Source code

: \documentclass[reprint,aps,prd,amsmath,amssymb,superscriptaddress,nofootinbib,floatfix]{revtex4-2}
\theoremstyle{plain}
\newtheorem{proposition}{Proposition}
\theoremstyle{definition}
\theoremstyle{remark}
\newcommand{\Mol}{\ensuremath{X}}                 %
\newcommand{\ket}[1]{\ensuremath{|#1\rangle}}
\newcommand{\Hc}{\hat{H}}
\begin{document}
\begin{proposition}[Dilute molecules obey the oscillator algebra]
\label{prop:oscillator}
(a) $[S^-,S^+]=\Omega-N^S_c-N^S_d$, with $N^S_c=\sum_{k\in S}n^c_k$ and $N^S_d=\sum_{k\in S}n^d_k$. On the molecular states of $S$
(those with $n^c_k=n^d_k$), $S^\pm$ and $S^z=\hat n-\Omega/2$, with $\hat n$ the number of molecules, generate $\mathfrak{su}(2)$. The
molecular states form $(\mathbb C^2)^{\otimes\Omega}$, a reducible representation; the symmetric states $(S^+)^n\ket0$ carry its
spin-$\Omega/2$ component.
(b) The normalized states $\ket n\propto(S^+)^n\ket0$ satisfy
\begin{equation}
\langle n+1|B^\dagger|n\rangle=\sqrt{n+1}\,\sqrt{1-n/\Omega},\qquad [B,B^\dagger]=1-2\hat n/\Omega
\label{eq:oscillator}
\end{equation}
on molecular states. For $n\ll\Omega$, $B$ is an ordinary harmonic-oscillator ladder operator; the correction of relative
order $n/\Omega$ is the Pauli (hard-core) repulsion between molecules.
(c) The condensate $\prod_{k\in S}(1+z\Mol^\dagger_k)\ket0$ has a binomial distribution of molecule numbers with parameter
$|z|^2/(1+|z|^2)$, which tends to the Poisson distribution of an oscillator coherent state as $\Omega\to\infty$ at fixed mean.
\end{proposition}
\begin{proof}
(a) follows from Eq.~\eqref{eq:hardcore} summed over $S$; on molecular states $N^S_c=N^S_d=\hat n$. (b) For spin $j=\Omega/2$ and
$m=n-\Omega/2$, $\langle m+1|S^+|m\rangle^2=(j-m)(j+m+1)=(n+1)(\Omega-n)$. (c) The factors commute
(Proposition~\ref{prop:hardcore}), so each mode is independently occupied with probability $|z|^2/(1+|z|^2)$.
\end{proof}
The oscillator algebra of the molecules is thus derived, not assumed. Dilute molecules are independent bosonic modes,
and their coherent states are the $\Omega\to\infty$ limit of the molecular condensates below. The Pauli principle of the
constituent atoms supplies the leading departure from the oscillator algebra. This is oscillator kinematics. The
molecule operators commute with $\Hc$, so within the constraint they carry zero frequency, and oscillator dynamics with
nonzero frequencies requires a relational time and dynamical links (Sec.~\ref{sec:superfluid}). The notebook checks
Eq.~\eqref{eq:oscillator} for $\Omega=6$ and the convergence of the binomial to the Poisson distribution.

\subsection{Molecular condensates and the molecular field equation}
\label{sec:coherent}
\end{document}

*DESCRIPTION OF THE TASK*: Repeat every line of the data precisely.

*EXPECTED ANSWER*:
Source code

: \documentclass[reprint,aps,prd,amsmath,amssymb,superscriptaddress,nofootinbib,floatfix]{revtex4-2}
\theoremstyle{plain}
\newtheorem{proposition}{Proposition}
\theoremstyle{definition}
\theoremstyle{remark}
\newcommand{\Mol}{\ensuremath{X}}                 %
\newcommand{\ket}[1]{\ensuremath{|#1\rangle}}
\newcommand{\Hc}{\hat{H}}
\begin{document}
\begin{proposition}[Dilute molecules obey the oscillator algebra]
\label{prop:oscillator}
(a) $[S^-,S^+]=\Omega-N^S_c-N^S_d$, with $N^S_c=\sum_{k\in S}n^c_k$ and $N^S_d=\sum_{k\in S}n^d_k$. On the molecular states of $S$
(those with $n^c_k=n^d_k$), $S^\pm$ and $S^z=\hat n-\Omega/2$, with $\hat n$ the number of molecules, generate $\mathfrak{su}(2)$. The
molecular states form $(\mathbb C^2)^{\otimes\Omega}$, a reducible representation; the symmetric states $(S^+)^n\ket0$ carry its
spin-$\Omega/2$ component.
(b) The normalized states $\ket n\propto(S^+)^n\ket0$ satisfy
\begin{equation}
\langle n+1|B^\dagger|n\rangle=\sqrt{n+1}\,\sqrt{1-n/\Omega},\qquad [B,B^\dagger]=1-2\hat n/\Omega
\label{eq:oscillator}
\end{equation}
on molecular states. For $n\ll\Omega$, $B$ is an ordinary harmonic-oscillator ladder operator; the correction of relative
order $n/\Omega$ is the Pauli (hard-core) repulsion between molecules.
(c) The condensate $\prod_{k\in S}(1+z\Mol^\dagger_k)\ket0$ has a binomial distribution of molecule numbers with parameter
$|z|^2/(1+|z|^2)$, which tends to the Poisson distribution of an oscillator coherent state as $\Omega\to\infty$ at fixed mean.
\end{proposition}
\begin{proof}
(a) follows from Eq.~\eqref{eq:hardcore} summed over $S$; on molecular states $N^S_c=N^S_d=\hat n$. (b) For spin $j=\Omega/2$ and
$m=n-\Omega/2$, $\langle m+1|S^+|m\rangle^2=(j-m)(j+m+1)=(n+1)(\Omega-n)$. (c) The factors commute
(Proposition~\ref{prop:hardcore}), so each mode is independently occupied with probability $|z|^2/(1+|z|^2)$.
\end{proof}
The oscillator algebra of the molecules is thus derived, not assumed. Dilute molecules are independent bosonic modes,
and their coherent states are the $\Omega\to\infty$ limit of the molecular condensates below. The Pauli principle of the
constituent atoms supplies the leading departure from the oscillator algebra. This is oscillator kinematics. The
molecule operators commute with $\Hc$, so within the constraint they carry zero frequency, and oscillator dynamics with
nonzero frequencies requires a relational time and dynamical links (Sec.~\ref{sec:superfluid}). The notebook checks
Eq.~\eqref{eq:oscillator} for $\Omega=6$ and the convergence of the binomial to the Poisson distribution.

\subsection{Molecular condensates and the molecular field equation}
\label{sec:coherent}
\end{document}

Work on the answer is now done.